There is a danger lurking around every corner, hidden amidst the data for those clever enough to see. This is particularly true for IT security where IT staff relies on technology to spot abnormal activities based on mining huge amounts of data and finding the correlation between systems performance and cause and effect. But what happens when there is correlation without causation?
For example, recent experiments with correlations revealed that there is a 0.6 correlation between the number of people who drowned by falling into a swimming pool in the US and the number of films with Nicholas Cage. Similarly, an even scariest correlation of 0.94 is revealed when you compare the consumption of cheese per capita in the US and the number of people who died by becoming tangled in their bed sheets.

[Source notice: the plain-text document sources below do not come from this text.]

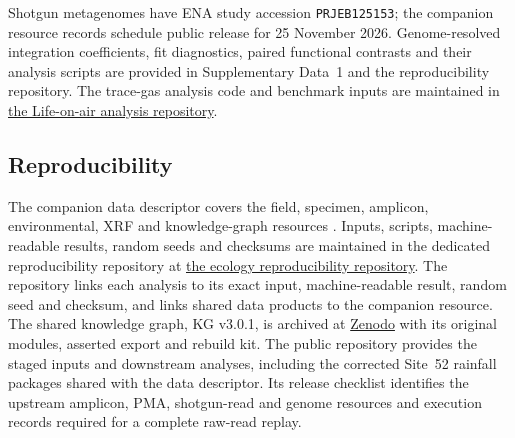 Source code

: \documentclass[fleqn,10pt,numbers]{olplainarticle}
\begin{document}
Shotgun metagenomes have ENA study accession \texttt{PRJEB125153}; the companion resource records schedule public release for 25 November 2026. Genome-resolved integration coefficients, fit diagnostics, paired functional contrasts and their analysis scripts are provided in Supplementary Data~1 and the reproducibility repository. The trace-gas analysis code and benchmark inputs are maintained in \href{https://github.com/bio-ontology-research-group/empty-quarter-lifeonair}{the Life-on-air analysis repository}.

\subsection*{Reproducibility}
The companion data descriptor covers the field, specimen, amplicon,
environmental, XRF and knowledge-graph resources \cite{rubalkhali_datapaper}.
Inputs, scripts, machine-readable results, random seeds and checksums are
maintained in the dedicated reproducibility repository at
\href{https://github.com/bio-ontology-research-group/empty-quarter-ecology}{the ecology reproducibility repository}.
The repository links each analysis to its exact input, machine-readable result,
random seed and checksum, and links shared data products to the companion
resource. The shared knowledge graph, KG v3.0.1, is archived at
\href{https://doi.org/10.5281/zenodo.23134168}{Zenodo} with its original modules,
asserted export and rebuild kit. The public repository provides the staged
inputs and downstream analyses, including the corrected Site~52 rainfall
packages shared with the data descriptor. Its release checklist identifies
the upstream amplicon, PMA, shotgun-read and genome resources and execution
records required for a complete raw-read replay.
\end{document}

Hopefully, for most of the readership (and I fear for those of you for which this is not the case), these are obvious examples of correlation without causation. While Nicholas cage and cheese may have many mysterious qualities, it is common sense to realise that the ability to magically kill people in their pools and bed sheets are not among the likely attributes of either Mr. Cage or cheese (even the nastiest kind).
However, correlation analysis has been a practice (or perhaps a buzz word) in IT monitoring and security event monitoring for as long as anyone can remember. And yet the common sense that helps to rule out murderous cheeses is much harder to apply when it comes to obscure IT metrics such as log analysis and IT monitoring data.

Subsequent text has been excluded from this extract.